Your task: Every line of the material below that holds the string "rows" should be copied.

____

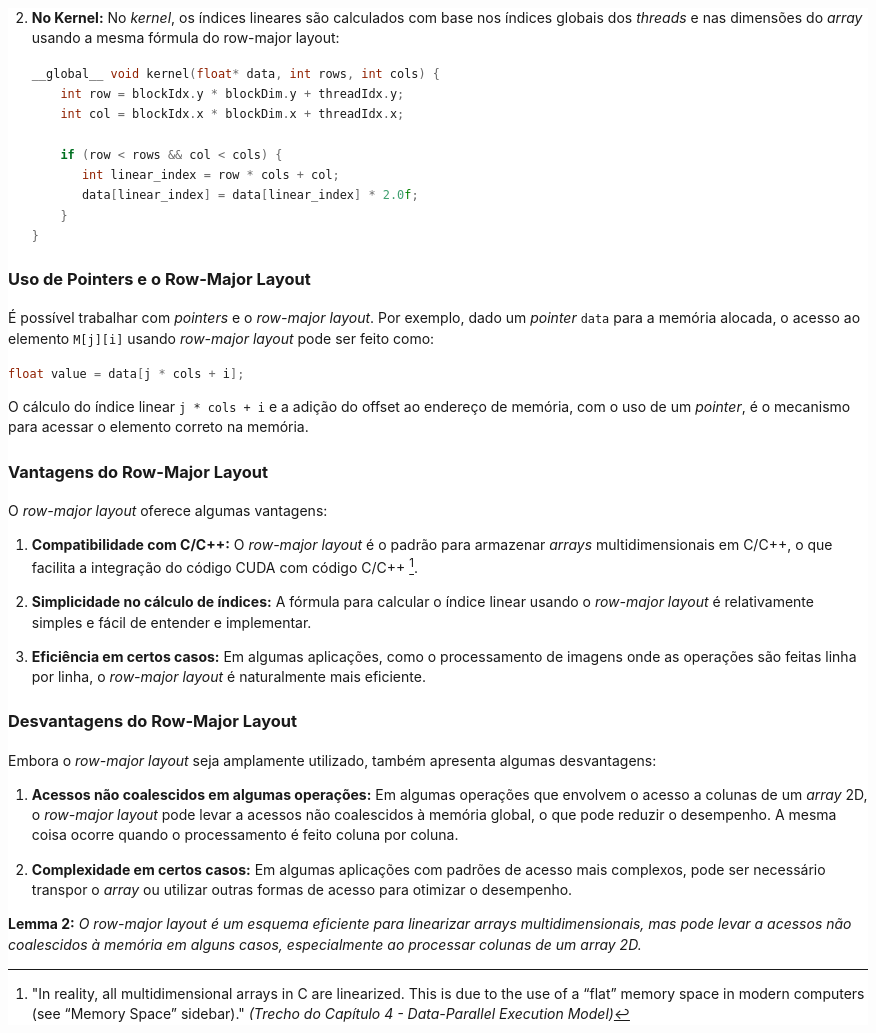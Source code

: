 2. **No Kernel:**
   No *kernel*, os índices lineares são calculados com base nos índices globais dos *threads* e nas dimensões do *array* usando a mesma fórmula do row-major layout:

   ```c++
   __global__ void kernel(float* data, int rows, int cols) {
       int row = blockIdx.y * blockDim.y + threadIdx.y;
       int col = blockIdx.x * blockDim.x + threadIdx.x;
   
       if (row < rows && col < cols) {
          int linear_index = row * cols + col;
          data[linear_index] = data[linear_index] * 2.0f;
       }
   }
   ```

### Uso de Pointers e o Row-Major Layout

É possível trabalhar com *pointers* e o *row-major layout*. Por exemplo, dado um *pointer* `data` para a memória alocada, o acesso ao elemento `M[j][i]` usando *row-major layout* pode ser feito como:

```c++
float value = data[j * cols + i];
```

O cálculo do índice linear `j * cols + i` e a adição do offset ao endereço de memória, com o uso de um *pointer*, é o mecanismo para acessar o elemento correto na memória.

### Vantagens do Row-Major Layout

O *row-major layout* oferece algumas vantagens:

1.  **Compatibilidade com C/C++:** O *row-major layout* é o padrão para armazenar *arrays* multidimensionais em C/C++, o que facilita a integração do código CUDA com código C/C++ [^8].

2.  **Simplicidade no cálculo de índices:** A fórmula para calcular o índice linear usando o *row-major layout* é relativamente simples e fácil de entender e implementar.

3.  **Eficiência em certos casos:** Em algumas aplicações, como o processamento de imagens onde as operações são feitas linha por linha, o *row-major layout* é naturalmente mais eficiente.

### Desvantagens do Row-Major Layout

Embora o *row-major layout* seja amplamente utilizado, também apresenta algumas desvantagens:

1.  **Acessos não coalescidos em algumas operações:** Em algumas operações que envolvem o acesso a colunas de um *array* 2D, o *row-major layout* pode levar a acessos não coalescidos à memória global, o que pode reduzir o desempenho. A mesma coisa ocorre quando o processamento é feito coluna por coluna.

2.  **Complexidade em certos casos:** Em algumas aplicações com padrões de acesso mais complexos, pode ser necessário transpor o *array* ou utilizar outras formas de acesso para otimizar o desempenho.

**Lemma 2:** *O row-major layout é um esquema eficiente para linearizar arrays multidimensionais, mas pode levar a acessos não coalescidos à memória em alguns casos, especialmente ao processar colunas de um array 2D.*


[^1]: "Fine-grained, data-parallel threads are the fundamental means of parallel execution in CUDA. Each thread uses a unique coordinate, or thread index, to identify the portion of the data structure to process." *(Trecho do Capítulo 4 - Data-Parallel Execution Model)*
[^2]: "Recall from Chapter 3 that all CUDA threads in a grid execute the same kernel function and they rely on coordinates to distinguish themselves from each other and to identify the appropriate portion of the data to pro- cess." *(Trecho do Capítulo 4 - Data-Parallel Execution Model)*
[^3]: "In general, a grid is a 3D array of blocks¹ and each block is a 3D array of threads. The programmer can choose to use fewer dimensions by setting the unused dimensions to 1." *(Trecho do Capítulo 4 - Data-Parallel Execution Model)*
[^4]: "For example, in a CUDA kernel function, gridDim, blockDim, blockIdx, and threadIdx are all built-in variables." *(Trecho do Capítulo 4 - Data-Parallel Execution Model)*
[^5]: "Each threadIdx also consists of three fields: the x coordinate threadId.x, the y coordinate threadIdx.y, and the z coordinate threadIdx.z." *(Trecho do Capítulo 4 - Data-Parallel Execution Model)*
[^6]: "The choice of 1D, 2D, or 3D thread organizations is usually based on the nature of the data." *(Trecho do Capítulo 4 - Data-Parallel Execution Model)*
[^1]: "Fine-grained, data-parallel threads are the fundamental means of parallel execution in CUDA." *(Trecho do Capítulo 4 - Data-Parallel Execution Model)*
[^2]: "Recall from Chapter 3 that all CUDA threads in a grid execute the same kernel function and they rely on coordinates to distinguish themselves from each other." *(Trecho do Capítulo 4 - Data-Parallel Execution Model)*
[^3]: "In general, a grid is a 3D array of blocks¹ and each block is a 3D array of threads. The programmer can choose to use fewer dimensions by setting the unused dimensions to 1." *(Trecho do Capítulo 4 - Data-Parallel Execution Model)*
[^4]: "For example, in a CUDA kernel function, gridDim, blockDim, blockIdx, and threadIdx are all built-in variables." *(Trecho do Capítulo 4 - Data-Parallel Execution Model)*
[^5]: "Each threadIdx also consists of three fields: the x coordinate threadId.x, the y coordinate threadIdx.y, and the z coordinate threadIdx.z." *(Trecho do Capítulo 4 - Data-Parallel Execution Model)*
[^6]: "That is, we will generate 80 × 64 threads to process 76 × 62 pixels. This is similar to the situation where a 1,000-element vector is processed by the 1D vecAddKernel in Figure 3.10 using four 256-thread blocks." *(Trecho do Capítulo 4 - Data-Parallel Execution Model)*
[^7]: "Analogously, we should expect that the picture processing kernel function will have if statements to test whether the thread indices threadIdx.x and threadIdx.y fall within the valid range of pixels." *(Trecho do Capítulo 4 - Data-Parallel Execution Model)*
[^13]: "We also used vecAddKernel() and pictureKernel() to introduce the phenomenon that the number of threads that we create is a multiple of the block dimension. As a result, we will likely end up with more threads than data elements. Not all threads will process elements of an array. We use an if statement to test if the global index values of a thread are within the valid range." *(Trecho do Capítulo 4 - Data-Parallel Execution Model)*
[^1]: "Fine-grained, data-parallel threads are the fundamental means of parallel execution in CUDA. As we explained in Chapter 3, launching a CUDA kernel creates a grid of threads that all execute the kernel function. That is, the kernel function specifies the C statements that are executed by each individual thread at runtime." *(Trecho do Capítulo 4 - Data-Parallel Execution Model)*
[^2]: "Recall from Chapter 3 that all CUDA threads in a grid execute the same kernel function and they rely on coordinates to distinguish themselves from each other and to identify the appropriate portion of the data to pro- cess." *(Trecho do Capítulo 4 - Data-Parallel Execution Model)*
[^3]: "In general, a grid is a 3D array of blocks¹ and each block is a 3D array of threads." *(Trecho do Capítulo 4 - Data-Parallel Execution Model)*
[^4]: "For example, in a CUDA kernel function, gridDim, blockDim, blockIdx, and threadIdx are all built-in variables." *(Trecho do Capítulo 4 - Data-Parallel Execution Model)*
[^5]: "Each threadIdx also consists of three fields: the x coordinate threadId.x, the y coordinate threadIdx.y, and the z coordinate threadIdx.z." *(Trecho do Capítulo 4 - Data-Parallel Execution Model)*
[^6]: "That is, we will generate 80 × 64 threads to process 76 × 62 pixels." *(Trecho do Capítulo 4 - Data-Parallel Execution Model)*
[^7]: "Unfortunately, this information is not known at compiler time for dynami- cally allocated arrays. In fact, part of the reason why one uses dynamically allocated arrays is to allow the sizes and dimensions of these arrays to vary according to data size at runtime. Thus, the information on the num- ber of columns in a dynamically allocated 2D array is not known at com- pile time by design. As a result, programmers need to explicitly linearize, or "flatten," a dynamically allocated 2D array into an equivalent 1D array in the current CUDA C." *(Trecho do Capítulo 4 - Data-Parallel Execution Model)*
[^8]: "In reality, all multidimensional arrays in C are linearized. This is due to the use of a “flat” memory space in modern computers (see “Memory Space” sidebar)." *(Trecho do Capítulo 4 - Data-Parallel Execution Model)*
[^1]: "Fine-grained, data-parallel threads are the fundamental means of parallel execution in CUDA. As we explained in Chapter 3, launching a CUDA kernel creates a grid of threads that all execute the kernel function. That is, the kernel function specifies the C statements that are executed by each individual thread at runtime." *(Trecho do Capítulo 4 - Data-Parallel Execution Model)*
[^2]: "Recall from Chapter 3 that all CUDA threads in a grid execute the same kernel function and they rely on coordinates to distinguish themselves from each other and to identify the appropriate portion of the data to pro- cess." *(Trecho do Capítulo 4 - Data-Parallel Execution Model)*
[^3]: "In general, a grid is a 3D array of blocks¹ and each block is a 3D array of threads." *(Trecho do Capítulo 4 - Data-Parallel Execution Model)*
[^4]: "For example, in a CUDA kernel function, gridDim, blockDim, blockIdx, and threadIdx are all built-in variables." *(Trecho do Capítulo 4 - Data-Parallel Execution Model)*
[^5]: "Each threadIdx also consists of three fields: the x coordinate threadId.x, the y coordinate threadIdx.y, and the z coordinate threadIdx.z." *(Trecho do Capítulo 4 - Data-Parallel Execution Model)*
[^6]: "That is, we will generate 80 × 64 threads to process 76 × 62 pixels." *(Trecho do Capítulo 4 - Data-Parallel Execution Model)*
[^8]: "In reality, all multidimensional arrays in C are linearized. This is due to the use of a “flat” memory space in modern computers (see “Memory Space” sidebar)." *(Trecho do Capítulo 4 - Data-Parallel Execution Model)*
[^9]: "Another way to linearize a 2D array is to place all elements of the same column into consecutive locations. The columns are then placed one after another into the memory space. This arrangement, called column- major layout, is used by FORTRAN compilers." *(Trecho do Capítulo 4 - Data-Parallel Execution Model)*
[^26]: "We now turn our attention to the work done by each thread. Recall that d_PRow, Col is the inner product of the Row row of d_M and the Col column of d_N. In Figure 4.7, we use a for loop to perform this inner product operation. Before we enter the loop, we initialize a local variable Pvalue to 0. Each iteration of the loop accesses an element in the Row row of d_M, an element in the Col column of d_N, multiplies the two elements together, and accumulates the product into Pvalue." *(Trecho do Capítulo 4 - Data-Parallel Execution Model)*
[^1]: "Fine-grained, data-parallel threads are the fundamental means of parallel execution in CUDA. As we explained in Chapter 3, launching a CUDA kernel creates a grid of threads that all execute the kernel function. That is, the kernel function specifies the C statements that are executed by each individual thread at runtime." *(Trecho do Capítulo 4 - Data-Parallel Execution Model)*
[^2]: "Recall from Chapter 3 that all CUDA threads in a grid execute the same kernel function and they rely on coordinates to distinguish themselves from each other and to identify the appropriate portion of the data to pro- cess." *(Trecho do Capítulo 4 - Data-Parallel Execution Model)*
[^3]: "In general, a grid is a 3D array of blocks¹ and each block is a 3D array of threads." *(Trecho do Capítulo 4 - Data-Parallel Execution Model)*
[^4]: "For example, in a CUDA kernel function, gridDim, blockDim, blockIdx, and threadIdx are all built-in variables." *(Trecho do Capítulo 4 - Data-Parallel Execution Model)*
[^5]: "Each threadIdx also consists of three fields: the x coordinate threadId.x, the y coordinate threadIdx.y, and the z coordinate threadIdx.z." *(Trecho do Capítulo 4 - Data-Parallel Execution Model)*
[^6]: "That is, we will generate 80 × 64 threads to process 76 × 62 pixels." *(Trecho do Capítulo 4 - Data-Parallel Execution Model)*
[^7]: "Unfortunately, this information is not known at compiler time for dynami- cally allocated arrays. In fact, part of the reason why one uses dynamically allocated arrays is to allow the sizes and dimensions of these arrays to vary according to data size at runtime. Thus, the information on the num- ber of columns in a dynamically allocated 2D array is not known at com- pile time by design." *(Trecho do Capítulo 4 - Data-Parallel Execution Model)*
[^8]: "In reality, all multidimensional arrays in C are linearized. This is due to the use of a “flat” memory space in modern computers (see “Memory Space” sidebar)." *(Trecho do Capítulo 4 - Data-Parallel Execution Model)*
[^9]: "Another way to linearize a 2D array is to place all elements of the same column into consecutive locations. The columns are then placed one after another into the memory space. This arrangement, called column- major layout, is used by FORTRAN compilers." *(Trecho do Capítulo 4 - Data-Parallel Execution Model)*
[^1]: "Fine-grained, data-parallel threads are the fundamental means of parallel execution in CUDA. As we explained in Chapter 3, launching a CUDA kernel creates a grid of threads that all execute the kernel function. That is, the kernel function specifies the C statements that are executed by each individual thread at runtime. Each thread uses a unique coordinate, or thread index, to identify the portion of the data structure to process." *(Trecho do Capítulo 4 - Data-Parallel Execution Model)*
[^2]: "Recall from Chapter 3 that all CUDA threads in a grid execute the same kernel function and they rely on coordinates to distinguish themselves from each other and to identify the appropriate portion of the data to pro- cess." *(Trecho do Capítulo 4 - Data-Parallel Execution Model)*
[^3]: "In general, a grid is a 3D array of blocks¹ and each block is a 3D array of threads." *(Trecho do Capítulo 4 - Data-Parallel Execution Model)*
[^4]: "For example, in a CUDA kernel function, gridDim, blockDim, blockIdx, and threadIdx are all built-in variables." *(Trecho do Capítulo 4 - Data-Parallel Execution Model)*
[^5]: "Each threadIdx also consists of three fields: the x coordinate threadId.x, the y coordinate threadIdx.y, and the z coordinate threadIdx.z." *(Trecho do Capítulo 4 - Data-Parallel Execution Model)*
[^6]: "The choice of 1D, 2D, or 3D thread organizations is usually based on the nature of the data. For example, pictures are a 2D array of pixels. It is often convenient to use a 2D grid that consists of 2D blocks to process the pixels in a picture." *(Trecho do Capítulo 4 - Data-Parallel Execution Model)*
[^7]: "Analogously, we should expect that the picture processing kernel function will have if statements to test whether the thread indices threadIdx.x and threadIdx.y fall within the valid range of pixels." *(Trecho do Capítulo 4 - Data-Parallel Execution Model)*
[^13]: "We also used vecAddKernel() and pictureKernel() to introduce the phenomenon that the number of threads that we create is a multiple of the block dimension. As a result, we will likely end up with more threads than data elements. Not all threads will process elements of an array. We use an if statement to test if the global index values of a thread are within the valid range." *(Trecho do Capítulo 4 - Data-Parallel Execution Model)*
[^1]: "Fine-grained, data-parallel threads are the fundamental means of parallel execution in CUDA. As we explained in Chapter 3, launching a CUDA kernel creates a grid of threads that all execute the kernel function. That is, the kernel function specifies the C statements that are executed by each individual thread at runtime. Each thread uses a unique coordinate, or thread index, to identify the portion of the data structure to process." *(Trecho do Capítulo 4 - Data-Parallel Execution Model)*
[^2]: "Recall from Chapter 3 that all CUDA threads in a grid execute the same kernel function and they rely on coordinates to distinguish themselves from each other and to identify the appropriate portion of the data to pro- cess." *(Trecho do Capítulo 4 - Data-Parallel Execution Model)*
[^3]: "In general, a grid is a 3D array of blocks¹ and each block is a 3D array of threads." *(Trecho do Capítulo 4 - Data-Parallel Execution Model)*
[^4]: "For example, in a CUDA kernel function, gridDim, blockDim, blockIdx, and threadIdx are all built-in variables." *(Trecho do Capítulo 4 - Data-Parallel Execution Model)*
[^5]: "Each threadIdx also consists of three fields: the x coordinate threadId.x, the y coordinate threadIdx.y, and the z coordinate threadIdx.z." *(Trecho do Capítulo 4 - Data-Parallel Execution Model)*
[^6]: "That is, we will generate 80 × 64 threads to process 76 × 62 pixels." *(Trecho do Capítulo 4 - Data-Parallel Execution Model)*
[^7]: "Analogously, we should expect that the picture processing kernel function will have if statements to test whether the thread indices threadIdx.x and threadIdx.y fall within the valid range of pixels." *(Trecho do Capítulo 4 - Data-Parallel Execution Model)*
[^26]: "We now turn our attention to the work done by each thread. Recall that d_PRow, Col is the inner product of the Row row of d_M and the Col column of d_N. In Figure 4.7, we use a for loop to perform this inner product operation. Before we enter the loop, we initialize a local variable Pvalue to 0. Each iteration of the loop accesses an element in the Row row of d_M, an element in the Col column of d_N, multiplies the two elements together, and accumulates the product into Pvalue." *(Trecho do Capítulo 4 - Data-Parallel Execution Model)*
[^1]: "Fine-grained, data-parallel threads are the fundamental means of parallel execution in CUDA. As we explained in Chapter 3, launching a CUDA kernel creates a grid of threads that all execute the kernel function. That is, the kernel function specifies the C statements that are executed by each individual thread at runtime. Each thread uses a unique coordinate, or thread index, to identify the portion of the data structure to process." *(Trecho do Capítulo 4 - Data-Parallel Execution Model)*
[^2]: "Recall from Chapter 3 that all CUDA threads in a grid execute the same kernel function and they rely on coordinates to distinguish themselves from each other and to identify the appropriate portion of the data to pro- cess." *(Trecho do Capítulo 4 - Data-Parallel Execution Model)*
[^3]: "In general, a grid is a 3D array of blocks¹ and each block is a 3D array of threads." *(Trecho do Capítulo 4 - Data-Parallel Execution Model)*
[^4]: "For example, in a CUDA kernel function, gridDim, blockDim, blockIdx, and threadIdx are all built-in variables." *(Trecho do Capítulo 4 - Data-Parallel Execution Model)*
[^5]: "Each threadIdx also consists of three fields: the x coordinate threadId.x, the y coordinate threadIdx.y, and the z coordinate threadIdx.z." *(Trecho do Capítulo 4 - Data-Parallel Execution Model)*
[^6]: "The choice of 1D, 2D, or 3D thread organizations is usually based on the nature of the data." *(Trecho do Capítulo 4 - Data-Parallel Execution Model)*
[^12]: "We can easily extend our discussion of 2D arrays to 3D arrays by including another dimension when we linearize arrays. This is done by placing each “plane” of the array one after another." *(Trecho do Capítulo 4 - Data-Parallel Execution Model)*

____

Solution to the problem:
   __global__ void kernel(float* data, int rows, int cols) {
       if (row < rows && col < cols) {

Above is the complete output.